Sunset Cantik Versi Paket Komplit

Mengingat lokasinya yang lebih jauh dibanding sunset point lainnya yang ada di Lombok, jadi saya dan keluarga termasuk jarang ke sini. Kalau dihitung-hitung, rasanya masih dalam hitungan jari, momen di mana kami benar-benar datang ke Pantai Klui untuk menanti matahari terbenam. Padahal seperti yang saya bilang tadi, pemandangan matahari terbenam di sini tuh benar-benar juara. Sunset cantik versi paket komplit! Memangnya ada apa saja?

gunung agung

Pemandangan Gunung Agung dari Kejauhan

Hiburan banget dah tiap lihat Gunung Agung yang jelas gini, benar-benar teringat sama gambar di masa kecil dulu. Soalnya bentuk gunungnya ya seperti yang dulu sering kita gambar (teman-teman juga kan?). Bedanya ini dengan view laut, bukan jalanan dan sawah (mungkin kalau dilihat di Bali bakal seperti itu, iya gak?).

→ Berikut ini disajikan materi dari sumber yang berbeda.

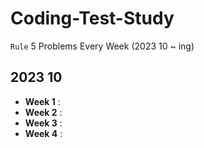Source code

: # Coding-Test-Study
`Rule` 5 Problems Every Week (2023 10 ~ ing)


## 2023 10 
- **Week 1** :
- **Week 2** :
- **Week 3** :
- **Week 4** :

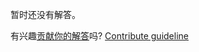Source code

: 
暂时还没有解答。

有兴趣[贡献你的解答](https://github.com/BFEdev/BFE.dev-solutions/blob/main/problem/design-google-calendar_zh.md)吗? [Contribute guideline](https://github.com/BFEdev/BFE.dev-solutions#how-to-contribute)
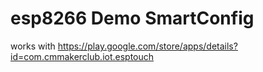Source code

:# esp8266 Demo SmartConfig

works with https://play.google.com/store/apps/details?id=com.cmmakerclub.iot.esptouch

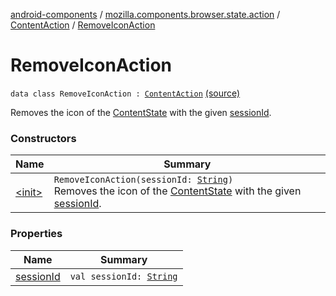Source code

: [android-components](../../../index.md) / [mozilla.components.browser.state.action](../../index.md) / [ContentAction](../index.md) / [RemoveIconAction](./index.md)

# RemoveIconAction

`data class RemoveIconAction : `[`ContentAction`](../index.md) [(source)](https://github.com/mozilla-mobile/android-components/blob/master/components/browser/state/src/main/java/mozilla/components/browser/state/action/BrowserAction.kt#L171)

Removes the icon of the [ContentState](../../../mozilla.components.browser.state.state/-content-state/index.md) with the given [sessionId](session-id.md).

### Constructors

| Name | Summary |
|---|---|
| [&lt;init&gt;](-init-.md) | `RemoveIconAction(sessionId: `[`String`](https://kotlinlang.org/api/latest/jvm/stdlib/kotlin/-string/index.html)`)`<br>Removes the icon of the [ContentState](../../../mozilla.components.browser.state.state/-content-state/index.md) with the given [sessionId](session-id.md). |

### Properties

| Name | Summary |
|---|---|
| [sessionId](session-id.md) | `val sessionId: `[`String`](https://kotlinlang.org/api/latest/jvm/stdlib/kotlin/-string/index.html) |

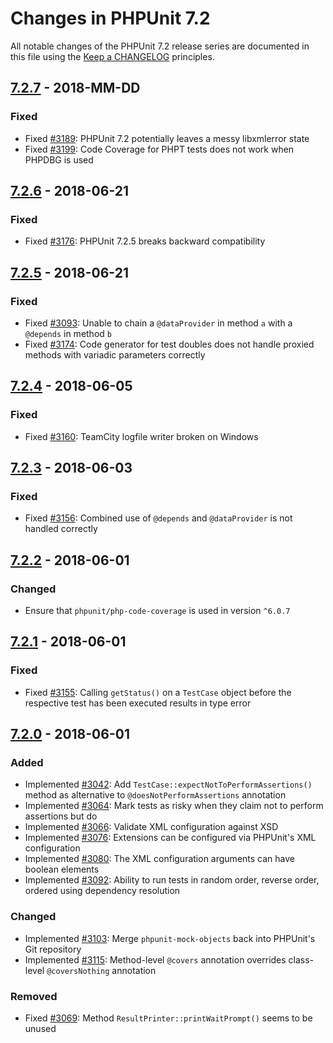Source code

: # Changes in PHPUnit 7.2

All notable changes of the PHPUnit 7.2 release series are documented in this file using the [Keep a CHANGELOG](http://keepachangelog.com/) principles.

## [7.2.7] - 2018-MM-DD

### Fixed

* Fixed [#3189](https://github.com/sebastianbergmann/phpunit/issues/3189): PHPUnit 7.2 potentially leaves a messy libxmlerror state
* Fixed [#3199](https://github.com/sebastianbergmann/phpunit/pull/3199): Code Coverage for PHPT tests does not work when PHPDBG is used

## [7.2.6] - 2018-06-21

### Fixed

* Fixed [#3176](https://github.com/sebastianbergmann/phpunit/issues/3176): PHPUnit 7.2.5 breaks backward compatibility

## [7.2.5] - 2018-06-21

### Fixed

* Fixed [#3093](https://github.com/sebastianbergmann/phpunit/issues/3093): Unable to chain a `@dataProvider` in method `a` with a `@depends` in method `b`
* Fixed [#3174](https://github.com/sebastianbergmann/phpunit/issues/3174): Code generator for test doubles does not handle proxied methods with variadic parameters correctly

## [7.2.4] - 2018-06-05

### Fixed

* Fixed [#3160](https://github.com/sebastianbergmann/phpunit/issues/3160): TeamCity logfile writer broken on Windows

## [7.2.3] - 2018-06-03

### Fixed

* Fixed [#3156](https://github.com/sebastianbergmann/phpunit/issues/3156): Combined use of `@depends` and `@dataProvider` is not handled correctly

## [7.2.2] - 2018-06-01

### Changed

* Ensure that `phpunit/php-code-coverage` is used in version `^6.0.7`

## [7.2.1] - 2018-06-01

### Fixed

* Fixed [#3155](https://github.com/sebastianbergmann/phpunit/issues/3155): Calling `getStatus()` on a `TestCase` object before the respective test has been executed results in type error

## [7.2.0] - 2018-06-01

### Added

* Implemented [#3042](https://github.com/sebastianbergmann/phpunit/pull/3042): Add `TestCase::expectNotToPerformAssertions()` method as alternative to `@doesNotPerformAssertions` annotation
* Implemented [#3064](https://github.com/sebastianbergmann/phpunit/issues/3064): Mark tests as risky when they claim not to perform assertions but do
* Implemented [#3066](https://github.com/sebastianbergmann/phpunit/issues/3066): Validate XML configuration against XSD
* Implemented [#3076](https://github.com/sebastianbergmann/phpunit/issues/3076): Extensions can be configured via PHPUnit's XML configuration
* Implemented [#3080](https://github.com/sebastianbergmann/phpunit/issues/3080): The XML configuration arguments can have boolean elements
* Implemented [#3092](https://github.com/sebastianbergmann/phpunit/pull/3092): Ability to run tests in random order, reverse order, ordered using dependency resolution

### Changed

* Implemented [#3103](https://github.com/sebastianbergmann/phpunit/issues/3103): Merge `phpunit-mock-objects` back into PHPUnit's Git repository
* Implemented [#3115](https://github.com/sebastianbergmann/phpunit/pull/3115): Method-level `@covers` annotation overrides class-level `@coversNothing` annotation

### Removed

* Fixed [#3069](https://github.com/sebastianbergmann/phpunit/issues/3069): Method `ResultPrinter::printWaitPrompt()` seems to be unused

[7.2.7]: https://github.com/sebastianbergmann/phpunit/compare/7.2.6...7.2.7
[7.2.6]: https://github.com/sebastianbergmann/phpunit/compare/7.2.5...7.2.6
[7.2.5]: https://github.com/sebastianbergmann/phpunit/compare/7.2.4...7.2.5
[7.2.4]: https://github.com/sebastianbergmann/phpunit/compare/7.2.3...7.2.4
[7.2.3]: https://github.com/sebastianbergmann/phpunit/compare/7.2.2...7.2.3
[7.2.2]: https://github.com/sebastianbergmann/phpunit/compare/7.2.1...7.2.2
[7.2.1]: https://github.com/sebastianbergmann/phpunit/compare/7.2.0...7.2.1
[7.2.0]: https://github.com/sebastianbergmann/phpunit/compare/7.1...7.2.0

Foto di atas gak begitu jelas sih, entah faktor kamera atau saya yang terlewat momennya, efek terlalu menikmati pemandangan sepertinya.

Tapi begitulah, betapa setiap hari kami yang di Lombok bakal disuguhkan pemandangan Gunung Agung dengan berbagai latar warna. Semua bergantung pada saat kapan teman-teman melihatnya, kalau saat sunset, ya seperti ini.

barisan pohon kelapa klui

Barisan Pohon Kelapa yang Indah

Sebelum sampai pada bagian pasir pantainya, para pengunjung akan disajikan hamparan tanah lapang yang ditutupi rerumputan hijau, komplit dengan banyak pohon kelapa yang tumbuh berbaris rapi. Masya Allah indah sekali. Pemandangan siluet barisan pohon kelapa terlihat menunjukkan keindahannya dengan berbagai sajian warna yang terus berubah menjelang sunset. Foto di atas diambil saat kami belum masuk area pantai, benar-benar masih di luar tembok, dilihat-lihat kok cantik… foto deh. Semakin bergeser waktu, nanti warnanya perlahan berubah, jadi perpaduan biru muda ke kekuningan, lalu birunya kian tegas berbaur jingga, ah begitu pokoknya. Kalau dibuat timelapse atau slowmotion kayaknya cakep.

bermain bola di klui
oplus_32

Lapangan Rumput nan Hijau

Ini sebutnya apa ya? Tanah lapang, lapangan, lapangan rumput, atau apa? Intinya begitu deh ya. Anak-anak bisa puas berlari, main bola, camping, gelar tikar terus piknik (duduk beralaskan rumput pun tak masalah), sampai jadi tempat outbond. Gak heran sih warung-warung di sana selain berjualan makanan dan minuman, juga menjual bola plastik. Mereka pada paham para pengunjungnya pasti pengen lari-lari menggiring bola.

makanan di klui

Aneka Makanan dan Minuman

Pantai Klui sungguh ramah bagi kita yang mau mode hemat. Gak papa banget kok ke sini membawa aneka perbekalan. Mobil masuk sampai dalam pun tak apa. Jadi pengunjung bisa duduk piknik di dekat mobilnya, sambil menikmati makanan dan minuman yang dibawa dari rumah. Kalau mau lebih praktis sambil mendukung usaha warung-warung di sana, boleh tuh dipesan aneka makanan dan minumannya. Warungnya gak banyak sih, tapi menunya cukuplah untuk mengenyangkan perut sambil bersantai menikmati pemandangan cantik dan udara segar di sana.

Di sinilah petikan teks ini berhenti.